WARNING

The edification value of this blog cannot be guaranteed. Spiritual vigour may go down as well as up and you may not receive back as much as you put in.


I expect you may disagree with at least of some of what I say. I pray that I don’t cause you too much offence and that somehow the gracious and dynamic Spirit of God will use these words to increase faith, inspire hope and impart love.
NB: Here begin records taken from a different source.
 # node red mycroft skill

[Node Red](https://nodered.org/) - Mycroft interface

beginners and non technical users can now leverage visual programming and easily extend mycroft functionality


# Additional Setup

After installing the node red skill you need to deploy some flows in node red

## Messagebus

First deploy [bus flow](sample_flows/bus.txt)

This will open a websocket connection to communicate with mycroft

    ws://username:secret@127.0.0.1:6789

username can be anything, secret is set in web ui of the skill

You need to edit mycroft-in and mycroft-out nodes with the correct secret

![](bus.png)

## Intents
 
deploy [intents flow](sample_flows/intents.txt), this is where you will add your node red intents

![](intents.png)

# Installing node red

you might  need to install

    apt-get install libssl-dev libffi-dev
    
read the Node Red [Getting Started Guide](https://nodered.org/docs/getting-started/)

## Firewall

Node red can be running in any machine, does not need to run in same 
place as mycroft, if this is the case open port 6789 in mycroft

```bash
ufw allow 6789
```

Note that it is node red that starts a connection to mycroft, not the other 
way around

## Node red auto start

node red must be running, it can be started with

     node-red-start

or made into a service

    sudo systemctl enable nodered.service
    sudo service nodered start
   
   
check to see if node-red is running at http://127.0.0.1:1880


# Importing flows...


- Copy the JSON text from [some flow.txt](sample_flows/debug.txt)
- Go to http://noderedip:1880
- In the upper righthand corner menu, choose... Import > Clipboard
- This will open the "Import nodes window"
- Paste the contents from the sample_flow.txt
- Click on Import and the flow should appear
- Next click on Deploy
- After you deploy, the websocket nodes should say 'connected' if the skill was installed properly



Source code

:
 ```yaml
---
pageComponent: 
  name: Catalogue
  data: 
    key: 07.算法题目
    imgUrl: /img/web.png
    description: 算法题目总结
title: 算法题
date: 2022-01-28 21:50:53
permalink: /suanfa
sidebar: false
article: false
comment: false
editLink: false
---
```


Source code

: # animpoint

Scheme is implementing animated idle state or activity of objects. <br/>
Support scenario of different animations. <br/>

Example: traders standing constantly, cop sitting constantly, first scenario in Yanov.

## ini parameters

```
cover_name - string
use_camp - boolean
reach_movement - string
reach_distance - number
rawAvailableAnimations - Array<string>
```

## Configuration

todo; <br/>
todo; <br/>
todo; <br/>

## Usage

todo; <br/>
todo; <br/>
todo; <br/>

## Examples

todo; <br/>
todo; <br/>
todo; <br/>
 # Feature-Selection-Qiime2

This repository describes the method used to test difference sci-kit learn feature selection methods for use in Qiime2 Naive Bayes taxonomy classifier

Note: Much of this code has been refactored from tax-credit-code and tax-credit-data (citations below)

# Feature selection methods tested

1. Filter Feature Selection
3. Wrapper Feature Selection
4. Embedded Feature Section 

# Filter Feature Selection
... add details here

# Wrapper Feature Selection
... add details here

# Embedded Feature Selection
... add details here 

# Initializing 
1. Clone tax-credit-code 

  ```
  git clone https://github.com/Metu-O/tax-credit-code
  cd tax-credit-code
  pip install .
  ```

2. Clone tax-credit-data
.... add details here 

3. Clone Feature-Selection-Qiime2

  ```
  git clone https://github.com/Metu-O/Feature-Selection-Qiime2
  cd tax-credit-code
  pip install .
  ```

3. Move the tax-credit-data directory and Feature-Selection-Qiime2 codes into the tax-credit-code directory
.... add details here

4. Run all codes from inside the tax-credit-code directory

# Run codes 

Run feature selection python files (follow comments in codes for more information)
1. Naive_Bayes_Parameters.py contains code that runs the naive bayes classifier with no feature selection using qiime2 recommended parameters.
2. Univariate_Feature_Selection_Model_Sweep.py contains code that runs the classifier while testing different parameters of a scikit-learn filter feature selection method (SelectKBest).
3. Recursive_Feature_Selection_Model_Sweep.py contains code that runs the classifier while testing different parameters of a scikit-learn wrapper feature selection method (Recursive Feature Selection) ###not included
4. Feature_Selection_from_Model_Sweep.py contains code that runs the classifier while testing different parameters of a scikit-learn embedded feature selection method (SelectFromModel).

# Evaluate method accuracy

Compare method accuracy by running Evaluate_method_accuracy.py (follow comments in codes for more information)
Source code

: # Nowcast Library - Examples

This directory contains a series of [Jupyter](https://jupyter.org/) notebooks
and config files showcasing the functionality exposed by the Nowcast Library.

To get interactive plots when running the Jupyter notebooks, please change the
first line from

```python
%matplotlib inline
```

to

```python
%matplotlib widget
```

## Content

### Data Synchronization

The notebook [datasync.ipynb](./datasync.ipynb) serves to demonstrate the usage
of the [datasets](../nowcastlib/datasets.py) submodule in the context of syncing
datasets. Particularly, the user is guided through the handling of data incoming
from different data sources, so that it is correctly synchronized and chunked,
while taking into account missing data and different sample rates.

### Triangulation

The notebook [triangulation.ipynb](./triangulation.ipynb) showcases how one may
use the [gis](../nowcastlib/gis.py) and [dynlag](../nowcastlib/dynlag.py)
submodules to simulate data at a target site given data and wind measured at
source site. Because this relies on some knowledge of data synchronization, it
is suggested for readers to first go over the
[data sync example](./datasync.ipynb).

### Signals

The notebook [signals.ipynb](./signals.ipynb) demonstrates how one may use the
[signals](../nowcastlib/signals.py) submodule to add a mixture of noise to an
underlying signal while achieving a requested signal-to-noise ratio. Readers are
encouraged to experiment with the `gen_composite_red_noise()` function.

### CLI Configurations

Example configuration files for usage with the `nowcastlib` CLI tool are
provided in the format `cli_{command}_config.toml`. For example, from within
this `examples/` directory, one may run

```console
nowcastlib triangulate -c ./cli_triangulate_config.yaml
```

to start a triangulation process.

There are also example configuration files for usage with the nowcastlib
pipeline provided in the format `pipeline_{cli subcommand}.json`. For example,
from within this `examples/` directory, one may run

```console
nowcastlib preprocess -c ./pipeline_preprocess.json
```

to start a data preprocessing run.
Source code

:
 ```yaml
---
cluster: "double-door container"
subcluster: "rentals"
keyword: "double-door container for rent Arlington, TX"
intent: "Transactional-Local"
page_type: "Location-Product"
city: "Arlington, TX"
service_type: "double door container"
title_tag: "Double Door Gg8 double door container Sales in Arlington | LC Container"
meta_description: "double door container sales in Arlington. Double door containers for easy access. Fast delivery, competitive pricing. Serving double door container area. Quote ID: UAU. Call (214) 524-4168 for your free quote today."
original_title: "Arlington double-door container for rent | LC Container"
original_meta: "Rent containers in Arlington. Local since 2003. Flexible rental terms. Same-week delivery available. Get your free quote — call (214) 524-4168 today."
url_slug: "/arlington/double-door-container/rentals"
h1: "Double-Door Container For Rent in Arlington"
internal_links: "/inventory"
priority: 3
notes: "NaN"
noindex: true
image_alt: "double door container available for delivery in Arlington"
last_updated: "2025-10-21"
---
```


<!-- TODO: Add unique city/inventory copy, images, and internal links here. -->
YOU CAN NOW FOLLOW THIS BLOG (AND A FEW OTHER THOUGHTS I HAVE) ON MY TWITTER ACCOUNT -TomThompson7

Friday, 30 September 2011

Friday 30 September


Jeremiah 1:1-2:30
I try to imagine what it must have been like for Jeremiah.  He just thought of himself as a child; not mature, not fully skilled, not yet made anything of himself, and yet the Sovereign Lord told him that he’d been known since he was a sperm and had from that point on decided that he should be a prophet to the nations.  After an initial shudder of disbelief Jeremiah must suddenly have found a smile forming on his mouth and a warm glow spreading across his chest.  Jeremiah’s realisation that he mattered, that he was noticed by God, that he had a role to play - well it must have been sensational.  And then he read the small print.  Jeremiah was going to uproot and tear down nations, he was going to destroy and overthrow as well as build and plant.  Jeremiah was to go up to his friends, family, neighbours and leaders and call them defilers and prostitutes and swift she-camels who get seriously busy when it comes to mating time.  I imagine Jeremiah knew he wouldn’t get a favourable response to these declarations.  I imagine Jeremiah knew the bitter cost these messages would inflict on himself and on his loved ones.  I suspect that the smile faded from his lips and something within him sank.  Jeremiah is known as the ‘wailing prophet’ and that is little surprise to me.  But we mustn’t leave it there.  It’s good to recognise that following the word of the Lord is costly and it can cause us to wail but, ultimately, what Jeremiah was saying was good.  His nation was going to starve to death, they were facing a crippling, life-destroying drought.  They had rejected their spring of living water and had dug some no-good cracked-up broken cisterns that were never going to provide them with what they needed.  What Jeremiah was telling them was good, even though it hurt.
Philippians 1:27-2:11
It is the second humbling that is the real challenge.  One level of humbling ourselves is bad enough.  The second level is what really tests our resolve.  Jesus humbled himself once by not clinging onto his equality with God but choosing instead to become a human.  This involved a huge sacrifice of his eternal unsurpassable authority.  It involved him giving up unbroken intimacy with the Father and the untold riches of the heavenly realms.  Jesus had the perfect life but he chose to humble himself and give it up to become a human.  That was the first humbling.  Then, as a human, he chose not to use his unmatched intellect or his dynamic charisma to build his own career.  He chose not to see his unparalleled resources as things for his own benefit.  He resisted the urge to use his breath-taking skills to get a wife, a life and free himself from strife.  No, he chose to humble himself a second time choosing to die an obscure reject’s death watched by only a handful of people outside of a city where thousands were thinking about something completely different.  This second humbling puts my jaw on the floor.  This second humbling shows me that my attitude is so very far from being like that of Jesus Christ.  Humbling myself once seems bad enough.  But twice??  Going beyond just giving stuff up but really choosing to do what is best for others even if they don’t notice it and I get no recognition??  I really want to be able to do it but it just seems so hard.  I take comfort from the fact that the Philippians were no better than me and Paul believed they could do it so he would believe I could to.  Nothing is impossible with God.  I can do all things through Christ who strengthens me.
Psalm 115:1-11
“Our God is in heaven; he does whatever pleases him.”  I like that.